[Start of Attachment]

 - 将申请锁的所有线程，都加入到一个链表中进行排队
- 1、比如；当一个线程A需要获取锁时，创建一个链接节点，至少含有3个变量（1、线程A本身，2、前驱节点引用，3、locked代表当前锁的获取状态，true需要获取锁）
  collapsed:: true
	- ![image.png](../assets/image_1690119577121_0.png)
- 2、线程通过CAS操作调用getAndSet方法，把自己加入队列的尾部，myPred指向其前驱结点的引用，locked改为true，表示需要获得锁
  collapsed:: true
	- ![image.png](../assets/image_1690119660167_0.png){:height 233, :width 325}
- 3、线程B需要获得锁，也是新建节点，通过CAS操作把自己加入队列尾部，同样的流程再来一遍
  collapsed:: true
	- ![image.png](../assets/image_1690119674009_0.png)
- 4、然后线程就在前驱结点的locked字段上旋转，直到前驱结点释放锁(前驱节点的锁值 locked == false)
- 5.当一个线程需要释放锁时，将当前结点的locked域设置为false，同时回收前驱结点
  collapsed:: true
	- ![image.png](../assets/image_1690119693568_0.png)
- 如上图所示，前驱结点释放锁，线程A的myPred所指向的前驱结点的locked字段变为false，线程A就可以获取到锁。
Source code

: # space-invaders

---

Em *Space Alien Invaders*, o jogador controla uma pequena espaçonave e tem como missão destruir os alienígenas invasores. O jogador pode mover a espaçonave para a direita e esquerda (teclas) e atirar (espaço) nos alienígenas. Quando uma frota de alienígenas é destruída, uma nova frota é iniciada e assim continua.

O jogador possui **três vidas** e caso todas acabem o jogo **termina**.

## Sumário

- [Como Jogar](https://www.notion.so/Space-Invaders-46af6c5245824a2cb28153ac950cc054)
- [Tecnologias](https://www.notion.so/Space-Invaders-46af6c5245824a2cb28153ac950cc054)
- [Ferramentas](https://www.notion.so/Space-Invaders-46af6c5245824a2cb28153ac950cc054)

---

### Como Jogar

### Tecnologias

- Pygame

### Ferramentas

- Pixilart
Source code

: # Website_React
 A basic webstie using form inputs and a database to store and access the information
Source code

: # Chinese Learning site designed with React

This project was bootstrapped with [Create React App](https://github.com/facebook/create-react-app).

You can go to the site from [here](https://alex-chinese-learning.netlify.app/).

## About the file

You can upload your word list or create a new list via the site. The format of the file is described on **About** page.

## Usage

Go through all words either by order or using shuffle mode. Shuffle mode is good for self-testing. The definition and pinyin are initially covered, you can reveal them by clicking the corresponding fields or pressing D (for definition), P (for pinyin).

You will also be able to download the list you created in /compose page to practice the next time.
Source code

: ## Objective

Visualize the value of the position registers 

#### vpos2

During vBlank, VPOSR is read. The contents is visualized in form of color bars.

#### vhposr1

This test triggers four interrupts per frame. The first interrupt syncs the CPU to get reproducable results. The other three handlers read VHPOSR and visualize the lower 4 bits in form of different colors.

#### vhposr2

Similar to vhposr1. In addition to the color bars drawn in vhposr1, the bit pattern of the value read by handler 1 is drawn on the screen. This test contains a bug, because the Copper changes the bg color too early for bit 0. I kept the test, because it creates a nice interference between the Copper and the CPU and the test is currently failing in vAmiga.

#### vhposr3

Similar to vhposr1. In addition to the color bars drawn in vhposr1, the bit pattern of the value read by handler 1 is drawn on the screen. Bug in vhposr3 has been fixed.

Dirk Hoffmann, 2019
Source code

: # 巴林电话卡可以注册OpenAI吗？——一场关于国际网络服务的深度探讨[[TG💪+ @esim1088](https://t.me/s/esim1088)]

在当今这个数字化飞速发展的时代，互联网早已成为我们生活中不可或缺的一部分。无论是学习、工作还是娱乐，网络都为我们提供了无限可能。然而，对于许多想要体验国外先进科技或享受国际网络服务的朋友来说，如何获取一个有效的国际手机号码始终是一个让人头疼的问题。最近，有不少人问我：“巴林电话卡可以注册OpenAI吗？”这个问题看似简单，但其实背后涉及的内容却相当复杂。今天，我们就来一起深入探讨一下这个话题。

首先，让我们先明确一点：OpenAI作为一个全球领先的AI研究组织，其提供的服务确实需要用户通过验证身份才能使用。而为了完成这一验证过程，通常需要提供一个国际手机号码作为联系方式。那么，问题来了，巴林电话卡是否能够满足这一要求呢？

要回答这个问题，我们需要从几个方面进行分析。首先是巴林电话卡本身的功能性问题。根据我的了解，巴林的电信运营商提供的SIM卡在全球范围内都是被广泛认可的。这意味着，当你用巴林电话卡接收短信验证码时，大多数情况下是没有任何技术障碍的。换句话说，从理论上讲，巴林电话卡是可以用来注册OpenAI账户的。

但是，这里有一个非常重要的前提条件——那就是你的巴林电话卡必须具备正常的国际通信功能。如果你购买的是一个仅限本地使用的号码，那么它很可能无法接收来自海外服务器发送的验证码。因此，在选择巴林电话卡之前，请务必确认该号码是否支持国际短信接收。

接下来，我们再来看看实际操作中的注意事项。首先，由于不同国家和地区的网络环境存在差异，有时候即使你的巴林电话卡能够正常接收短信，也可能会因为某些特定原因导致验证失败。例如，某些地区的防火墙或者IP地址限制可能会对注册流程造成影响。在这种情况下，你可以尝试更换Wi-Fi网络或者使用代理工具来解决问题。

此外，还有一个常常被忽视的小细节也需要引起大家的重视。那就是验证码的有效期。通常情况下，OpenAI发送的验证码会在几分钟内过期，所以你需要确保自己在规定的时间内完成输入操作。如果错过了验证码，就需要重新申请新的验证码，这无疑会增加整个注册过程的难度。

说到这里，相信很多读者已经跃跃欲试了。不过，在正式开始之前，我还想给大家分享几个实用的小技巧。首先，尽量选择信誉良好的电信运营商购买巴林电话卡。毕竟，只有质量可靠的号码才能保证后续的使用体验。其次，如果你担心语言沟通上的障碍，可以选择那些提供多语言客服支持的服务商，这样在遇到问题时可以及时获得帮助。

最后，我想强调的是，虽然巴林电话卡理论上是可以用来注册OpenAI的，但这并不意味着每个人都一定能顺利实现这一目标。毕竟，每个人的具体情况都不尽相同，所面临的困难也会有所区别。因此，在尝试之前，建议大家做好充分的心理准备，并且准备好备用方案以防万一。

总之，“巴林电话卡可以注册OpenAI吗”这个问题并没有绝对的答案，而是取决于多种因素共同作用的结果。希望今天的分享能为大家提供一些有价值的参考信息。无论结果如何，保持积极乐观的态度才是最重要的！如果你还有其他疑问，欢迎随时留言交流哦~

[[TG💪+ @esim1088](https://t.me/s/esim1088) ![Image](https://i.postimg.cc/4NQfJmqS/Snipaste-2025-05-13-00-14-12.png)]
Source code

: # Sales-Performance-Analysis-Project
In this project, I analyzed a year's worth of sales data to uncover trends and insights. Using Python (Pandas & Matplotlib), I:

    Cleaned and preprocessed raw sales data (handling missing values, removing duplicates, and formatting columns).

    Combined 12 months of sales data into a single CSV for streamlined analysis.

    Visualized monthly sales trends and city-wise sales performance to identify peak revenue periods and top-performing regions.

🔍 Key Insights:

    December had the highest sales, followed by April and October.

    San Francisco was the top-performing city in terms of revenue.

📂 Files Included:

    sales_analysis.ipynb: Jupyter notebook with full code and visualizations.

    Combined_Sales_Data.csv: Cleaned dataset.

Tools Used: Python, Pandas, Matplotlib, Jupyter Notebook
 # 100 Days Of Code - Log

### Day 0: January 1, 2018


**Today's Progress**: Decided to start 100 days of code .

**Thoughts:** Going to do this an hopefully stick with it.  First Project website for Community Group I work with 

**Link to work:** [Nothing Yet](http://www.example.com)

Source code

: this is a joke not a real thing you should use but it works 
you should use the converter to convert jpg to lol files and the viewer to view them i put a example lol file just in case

[End of Attachment]

**Work order**
Look through the material and copy each line that has "巴林电话卡可以注册OpenAI吗".

**Response to this exercise**
: # 巴林电话卡可以注册OpenAI吗？——一场关于国际网络服务的深度探讨[[TG💪+ @esim1088](https://t.me/s/esim1088)]
在当今这个数字化飞速发展的时代，互联网早已成为我们生活中不可或缺的一部分。无论是学习、工作还是娱乐，网络都为我们提供了无限可能。然而，对于许多想要体验国外先进科技或享受国际网络服务的朋友来说，如何获取一个有效的国际手机号码始终是一个让人头疼的问题。最近，有不少人问我：“巴林电话卡可以注册OpenAI吗？”这个问题看似简单，但其实背后涉及的内容却相当复杂。今天，我们就来一起深入探讨一下这个话题。
总之，“巴林电话卡可以注册OpenAI吗”这个问题并没有绝对的答案，而是取决于多种因素共同作用的结果。希望今天的分享能为大家提供一些有价值的参考信息。无论结果如何，保持积极乐观的态度才是最重要的！如果你还有其他疑问，欢迎随时留言交流哦~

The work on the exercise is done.